The question turns on the effect of s. 6 of the Act of 1898. The Supreme Court considered that the construction of Lord Cranworth's Act, perhaps with the addition of the English Act of 1881, necessarily determined that of s. 6 of the Act of 1898.

Lord Cranworth's Act followed upon earlier legislation (6 Geo. IV. c. 74, and 11 Geo. IV. & 1 Wm. IV. c. 60), which simplified curial procedure, but left matters in the hands of the Court.

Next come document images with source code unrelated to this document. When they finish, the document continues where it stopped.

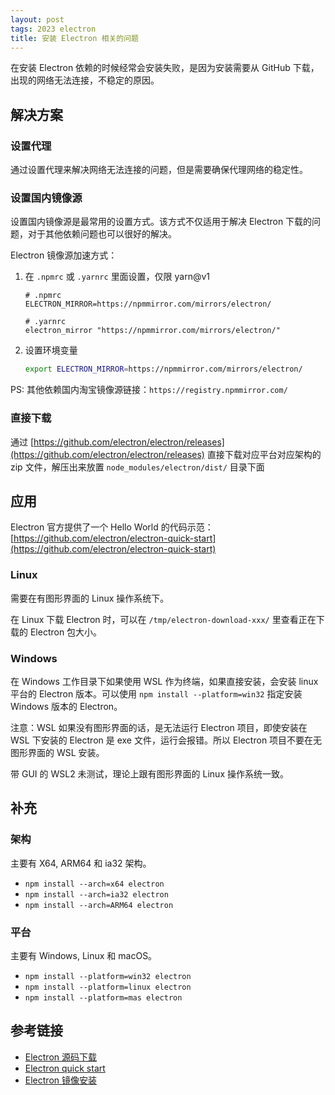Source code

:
 ```yaml
---
layout: post
tags: 2023 electron
title: 安装 Electron 相关的问题
---
```


在安装 Electron 依赖的时候经常会安装失败，是因为安装需要从 GitHub 下载，出现的网络无法连接，不稳定的原因。

## 解决方案

### 设置代理

通过设置代理来解决网络无法连接的问题，但是需要确保代理网络的稳定性。

### 设置国内镜像源

设置国内镜像源是最常用的设置方式。该方式不仅适用于解决 Electron 下载的问题，对于其他依赖问题也可以很好的解决。

Electron 镜像源加速方式：

1. 在 `.npmrc` 或 `.yarnrc` 里面设置，仅限 yarn@v1

   ```plain
   # .npmrc
   ELECTRON_MIRROR=https://npmmirror.com/mirrors/electron/

   # .yarnrc
   electron_mirror "https://npmmirror.com/mirrors/electron/"
   ```

2. 设置环境变量

   ```bash
   export ELECTRON_MIRROR=https://npmmirror.com/mirrors/electron/
   ```

PS: 其他依赖国内淘宝镜像源链接：`https://registry.npmmirror.com/`

### 直接下载

通过 [https://github.com/electron/electron/releases](https://github.com/electron/electron/releases) 直接下载对应平台对应架构的 zip 文件，解压出来放置 `node_modules/electron/dist/` 目录下面

## 应用

Electron 官方提供了一个 Hello World 的代码示范：[https://github.com/electron/electron-quick-start](https://github.com/electron/electron-quick-start)

### Linux

需要在有图形界面的 Linux 操作系统下。

在 Linux 下载 Electron 时，可以在 `/tmp/electron-download-xxx/` 里查看正在下载的 Electron 包大小。

### Windows

在 Windows 工作目录下如果使用 WSL 作为终端，如果直接安装，会安装 linux 平台的 Electron 版本。可以使用 `npm install --platform=win32` 指定安装 Windows 版本的 Electron。

注意：WSL 如果没有图形界面的话，是无法运行 Electron 项目，即使安装在 WSL 下安装的 Electron 是 exe 文件，运行会报错。所以 Electron 项目不要在无图形界面的 WSL 安装。

带 GUI 的 WSL2 未测试，理论上跟有图形界面的 Linux 操作系统一致。

## 补充

### 架构

主要有 X64, ARM64 和 ia32 架构。

- `npm install --arch=x64 electron`
- `npm install --arch=ia32 electron`
- `npm install --arch=ARM64 electron`

### 平台

主要有 Windows, Linux 和 macOS。

- `npm install --platform=win32 electron`
- `npm install --platform=linux electron`
- `npm install --platform=mas electron`

## 参考链接

- [Electron 源码下载](https://github.com/electron/electron/releases)
- [Electron quick start](https://github.com/electron/electron-quick-start)
- [Electron 镜像安装](https://www.electronjs.org/docs/latest/tutorial/installation#mirror)
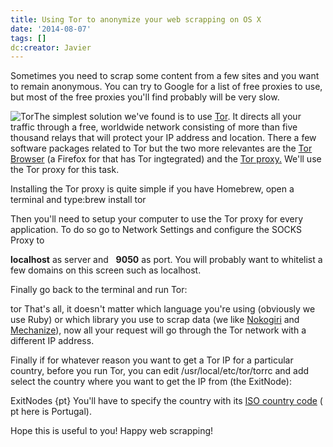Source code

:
 ```yaml
---
title: Using Tor to anonymize your web scrapping on OS X
date: '2014-08-07'
tags: []
dc:creator: Javier
---
```

Sometimes you need to scrap some content from a few sites and you want to remain anonymous. You can try to Google for a list of free proxies to use, but most of the free proxies you'll find probably will be very slow.

![Tor](http://blog.diacode.com/wp-content/uploads/2014/08/tor.png)The simplest solution we've found is to use 
[Tor](https://www.torproject.org). It directs all your traffic through a free, worldwide network consisting of more than five thousand relays that will protect your IP address and location. There a few software packages related to Tor but the two more relevantes are the 
[Tor Browser](https://www.torproject.org/projects/torbrowser.html.en) (a Firefox for that has Tor ingtegrated) and the 
[Tor proxy.](https://www.torproject.org/docs/tor-doc-osx.html.en) We'll use the Tor proxy for this task.

Installing the Tor proxy is quite simple if you have Homebrew, open a terminal and type:brew install tor

<!--more-->Then you'll need to setup your computer to use the Tor proxy for every application. To do so go to Network Settings and configure the SOCKS Proxy to 
**localhost**
as server and  
**9050**
 as port. You will probably want to whitelist a few domains on this screen such as 
localhost.

Finally go back to the terminal and run Tor:

tor
That's all, it doesn't matter which language you're using (obviously we use Ruby) or which library you use to scrap data (we like 
[Nokogiri](http://nokogiri.org/) and 
[Mechanize](https://github.com/sparklemotion/mechanize)), now all your request will go through the Tor network with a different IP address.

Finally if for whatever reason you want to get a Tor IP for a particular country, before you run Tor, you can edit /usr/local/etc/tor/torrc and add select the country where you want to get the IP from (the ExitNode):

ExitNodes {pt}
You'll have to specify the country with its 
[ISO country code](http://countrycode.org/) (
pt here is Portugal).

Hope this is useful to you! Happy web scrapping!
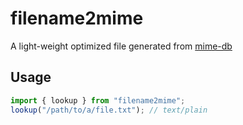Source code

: # filename2mime

A light-weight optimized file generated from [mime-db](https://npm.im/mime-db)

## Usage

```js
import { lookup } from "filename2mime";
lookup("/path/to/a/file.txt"); // text/plain
```
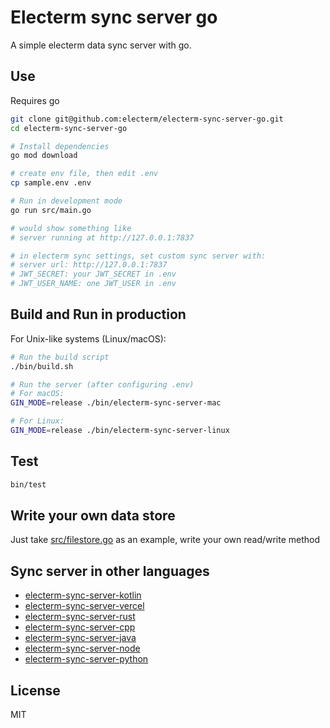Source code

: # Electerm sync server go

A simple electerm data sync server with go.

## Use

Requires go

```bash
git clone git@github.com:electerm/electerm-sync-server-go.git
cd electerm-sync-server-go

# Install dependencies
go mod download

# create env file, then edit .env
cp sample.env .env

# Run in development mode
go run src/main.go

# would show something like
# server running at http://127.0.0.1:7837

# in electerm sync settings, set custom sync server with:
# server url: http://127.0.0.1:7837
# JWT_SECRET: your JWT_SECRET in .env
# JWT_USER_NAME: one JWT_USER in .env
```

## Build and Run in production

For Unix-like systems (Linux/macOS):

```bash
# Run the build script
./bin/build.sh

# Run the server (after configuring .env)
# For macOS:
GIN_MODE=release ./bin/electerm-sync-server-mac

# For Linux:
GIN_MODE=release ./bin/electerm-sync-server-linux
```

## Test

```bash
bin/test
```

## Write your own data store

Just take [src/filestore.go](src/filestore.go) as an example, write your own read/write method

## Sync server in other languages

- [electerm-sync-server-kotlin](https://github.com/electerm/electerm-sync-server-kotlin)
- [electerm-sync-server-vercel](https://github.com/electerm/electerm-sync-server-vercel)
- [electerm-sync-server-rust](https://github.com/electerm/electerm-sync-server-rust)
- [electerm-sync-server-cpp](https://github.com/electerm/electerm-sync-server-cpp)
- [electerm-sync-server-java](https://github.com/electerm/electerm-sync-server-java)
- [electerm-sync-server-node](https://github.com/electerm/electerm-sync-server-node)
- [electerm-sync-server-python](https://github.com/electerm/electerm-sync-server-python)

## License

MIT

The Act of 1850, however, still further simplified the appointment of new trustees and the vesting of property by enabling certain persons to effect these results in certain cases without curial intervention at all. But at this point we must notice a vital difference between Lord Cranworth's Act and the local Statute. It is this: Lord Cranworth's Act, by s. 27, directs that after the due appointment of the new trustee certain persons being persons in whom the trust property is then vested, and no others, shall execute actual instruments of conveyance, assignment and transfer, so that the trust property vested in them "may be legally and effectually vested in such new trustee," that is, so that all that can be done by such instruments as are described and known to the law by name and effect shall be done in the future. It is like a decree to execute a transfer. The decree does not pass the title; the transfer does, and only to the extent to which such a document by law extraneous to the section gives title.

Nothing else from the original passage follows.